Plaintiff appeared for an examination before trial on November 30, 2016. She testified that the incident occurred on March 3, 2015 at approximately 7:30 a.m. in an area that leads to the parking lot, just in front of building K on the pavement. It was not snowing that day. There was snow on the ground at the apartment complex. The incident occurred on a Tuesday and it had last snowed a couple days prior. At the time of the incident, there was approximately an inch or less of snow. Between Friday and Tuesday, when she fell, there were two snowfalls. The first snowfall occurred between Friday and Monday and left about three of four inches. She did not observe snow removal after either snowstorm. She did not complain to anyone that snow had not been removed. On the morning of the incident, she left her apartment, turned right, and walked along a sidewalk until she reached the steps that go to the laundry room. She walked a distance of about 100 feet. There was snow on the sidewalk and on the ground. The snow had melted. It did not appear that the sidewalk had been cleared of snow. She did not have any difficulty walking along the 100 feet of sidewalk. She walked down nine steps toward the laundry room. There was light snow on the steps. She did not have any difficulty walking down the steps. She then went up another set of nine steps to get to the parking lot area. The steps had light snow on them. When she reached the area right in front of the parking lot, she took four steps on a cement surface. There was light snow, but she did not see any ice. It did not appear that the area had been shoveled, snow blown, or plowed.
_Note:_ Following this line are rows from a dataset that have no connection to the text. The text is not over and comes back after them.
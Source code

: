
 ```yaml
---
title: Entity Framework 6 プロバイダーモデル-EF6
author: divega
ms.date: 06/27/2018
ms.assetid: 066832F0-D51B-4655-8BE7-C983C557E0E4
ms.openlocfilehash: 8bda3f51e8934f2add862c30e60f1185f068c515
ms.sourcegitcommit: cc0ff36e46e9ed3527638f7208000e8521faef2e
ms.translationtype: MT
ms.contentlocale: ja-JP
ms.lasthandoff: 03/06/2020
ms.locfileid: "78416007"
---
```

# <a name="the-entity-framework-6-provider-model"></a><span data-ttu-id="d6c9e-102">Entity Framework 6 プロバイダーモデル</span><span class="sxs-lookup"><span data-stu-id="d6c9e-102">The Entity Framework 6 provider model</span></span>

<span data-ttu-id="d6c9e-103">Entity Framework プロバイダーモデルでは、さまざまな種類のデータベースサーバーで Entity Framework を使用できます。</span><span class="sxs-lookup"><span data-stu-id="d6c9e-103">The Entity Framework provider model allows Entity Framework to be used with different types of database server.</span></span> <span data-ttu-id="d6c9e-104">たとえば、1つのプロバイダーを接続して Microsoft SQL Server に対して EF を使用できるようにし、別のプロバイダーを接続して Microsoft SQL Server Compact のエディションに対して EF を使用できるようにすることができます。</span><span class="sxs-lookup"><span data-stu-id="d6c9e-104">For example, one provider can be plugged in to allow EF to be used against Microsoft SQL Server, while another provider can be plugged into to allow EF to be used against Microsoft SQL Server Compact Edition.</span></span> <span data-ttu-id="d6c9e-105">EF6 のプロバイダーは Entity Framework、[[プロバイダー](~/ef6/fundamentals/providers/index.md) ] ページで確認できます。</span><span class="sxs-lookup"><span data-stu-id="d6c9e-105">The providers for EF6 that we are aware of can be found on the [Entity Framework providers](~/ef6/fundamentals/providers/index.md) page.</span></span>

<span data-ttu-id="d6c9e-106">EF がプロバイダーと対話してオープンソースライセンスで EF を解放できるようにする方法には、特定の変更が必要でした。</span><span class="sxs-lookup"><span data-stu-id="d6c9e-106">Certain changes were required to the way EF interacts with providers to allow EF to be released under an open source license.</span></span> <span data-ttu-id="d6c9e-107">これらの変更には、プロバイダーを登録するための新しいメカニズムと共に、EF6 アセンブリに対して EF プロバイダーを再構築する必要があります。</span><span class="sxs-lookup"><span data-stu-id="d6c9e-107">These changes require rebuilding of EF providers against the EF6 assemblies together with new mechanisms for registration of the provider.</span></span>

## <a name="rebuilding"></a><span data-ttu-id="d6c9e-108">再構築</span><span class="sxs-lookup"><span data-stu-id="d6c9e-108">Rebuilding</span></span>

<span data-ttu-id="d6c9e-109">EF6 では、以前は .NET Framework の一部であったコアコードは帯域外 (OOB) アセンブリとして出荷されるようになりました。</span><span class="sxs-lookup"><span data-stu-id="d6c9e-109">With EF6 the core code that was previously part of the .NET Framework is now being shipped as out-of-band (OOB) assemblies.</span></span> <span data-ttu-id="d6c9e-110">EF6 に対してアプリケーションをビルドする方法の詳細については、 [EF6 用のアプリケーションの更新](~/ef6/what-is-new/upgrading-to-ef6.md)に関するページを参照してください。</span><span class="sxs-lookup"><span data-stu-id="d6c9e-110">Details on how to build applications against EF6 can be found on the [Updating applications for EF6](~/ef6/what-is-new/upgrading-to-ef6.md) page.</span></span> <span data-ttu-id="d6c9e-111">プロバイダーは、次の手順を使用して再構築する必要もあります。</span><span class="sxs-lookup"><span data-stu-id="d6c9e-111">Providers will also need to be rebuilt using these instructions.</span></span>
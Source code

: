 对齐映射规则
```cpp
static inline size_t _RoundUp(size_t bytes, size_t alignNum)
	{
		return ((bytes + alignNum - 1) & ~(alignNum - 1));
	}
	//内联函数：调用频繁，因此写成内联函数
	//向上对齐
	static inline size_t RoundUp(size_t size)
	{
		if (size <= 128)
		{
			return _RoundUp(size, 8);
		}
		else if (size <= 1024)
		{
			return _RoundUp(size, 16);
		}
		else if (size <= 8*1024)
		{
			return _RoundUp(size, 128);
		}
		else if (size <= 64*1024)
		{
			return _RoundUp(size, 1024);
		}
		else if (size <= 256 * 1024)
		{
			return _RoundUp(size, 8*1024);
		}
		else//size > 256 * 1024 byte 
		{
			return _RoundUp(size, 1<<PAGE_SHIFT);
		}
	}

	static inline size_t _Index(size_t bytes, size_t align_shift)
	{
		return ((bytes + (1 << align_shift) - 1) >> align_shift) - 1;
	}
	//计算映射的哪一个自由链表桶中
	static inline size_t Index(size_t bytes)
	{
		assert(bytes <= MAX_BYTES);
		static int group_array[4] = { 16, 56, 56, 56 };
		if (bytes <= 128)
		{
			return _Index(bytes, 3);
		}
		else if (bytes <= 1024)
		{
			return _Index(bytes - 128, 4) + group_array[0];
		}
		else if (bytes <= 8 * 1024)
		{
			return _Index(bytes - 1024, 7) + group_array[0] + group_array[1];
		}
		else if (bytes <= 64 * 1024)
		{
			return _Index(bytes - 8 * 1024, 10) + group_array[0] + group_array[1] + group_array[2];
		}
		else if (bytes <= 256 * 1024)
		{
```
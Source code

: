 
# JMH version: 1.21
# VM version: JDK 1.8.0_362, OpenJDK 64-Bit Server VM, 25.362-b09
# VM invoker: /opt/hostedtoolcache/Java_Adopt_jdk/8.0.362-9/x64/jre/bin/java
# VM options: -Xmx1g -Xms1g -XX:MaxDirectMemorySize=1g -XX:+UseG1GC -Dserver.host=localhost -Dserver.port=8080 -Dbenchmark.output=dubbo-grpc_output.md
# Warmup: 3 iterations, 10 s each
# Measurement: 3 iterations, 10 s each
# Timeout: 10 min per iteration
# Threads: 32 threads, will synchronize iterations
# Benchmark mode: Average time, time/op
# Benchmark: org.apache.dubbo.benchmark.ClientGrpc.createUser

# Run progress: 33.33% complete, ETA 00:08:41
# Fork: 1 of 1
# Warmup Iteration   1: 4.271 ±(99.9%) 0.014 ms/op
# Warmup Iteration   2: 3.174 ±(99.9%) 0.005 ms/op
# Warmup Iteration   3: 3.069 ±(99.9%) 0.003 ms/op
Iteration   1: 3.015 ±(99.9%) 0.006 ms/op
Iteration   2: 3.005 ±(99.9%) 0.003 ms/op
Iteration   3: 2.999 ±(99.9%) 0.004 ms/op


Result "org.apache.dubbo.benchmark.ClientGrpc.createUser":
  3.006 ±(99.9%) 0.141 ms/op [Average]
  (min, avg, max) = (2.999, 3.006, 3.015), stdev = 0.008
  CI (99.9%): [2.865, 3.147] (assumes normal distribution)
After walking four steps, her right foot slipped out from under her and she fell backward. A neighbor helped her up. She had to scoot on her backside and that is when she felt something rough. She looked back and underneath the little bit of snow. She saw old grey, patchy, thick ice with lumps exactly where she had fallen.
Christopher Szczepankski appeared for an examination before trial on behalf of defendant Birchwood on May 8, 2017. He testified that he is employed by Birchwood as a handyman. He has worked for Birchwood for seventeen years. He reports to the super, Eric Shabby. Art Hanson, who is now retired, was the prior super at the time of the subject incident. His duties include going to the super in the morning to find out what they are doing and where they are working. On occasion, he is required to clear snow or ice from the common areas of the property. In March 2015, Birchwood had snow blowers and shovels as well as calcium chloride and salt. Between November 2014 and March 2015, he and HP Maintenance would clear snow or ice. James Brown was the owner of HP Maintenance. Mr. Brown would personally do snow removal. Mr. Brown had a crew that worked for him. The handyman, porter, and HP Maintenance would remove snow with the responsibilities decided by the super. There were occasions when, given the relatively light amount of snowfall, HP Maintenance would not come and Birchwood's workers would handle the snow themselves. He normally worked 8:00 a.m. to 5:00 p.m. He would go in earlier to clean snow. The super would supervise and tell him where to go and what to do. In the winter of 2015, the custom and practice was to clear the sidewalks down to the concrete and then throw salt on them. For the parking lots they had snow blowers, a truck with a plow on it, and another sort of plow with a bobcat. In the winter of 2015, there were occasions when HP Maintenance workers would clear snow or ice from the sidewalk. As between HP Maintenance and Birchwood, there was no particular custom or practice regarding who would clean where. Rather, it depended on the depth of the snow and where everyone was working.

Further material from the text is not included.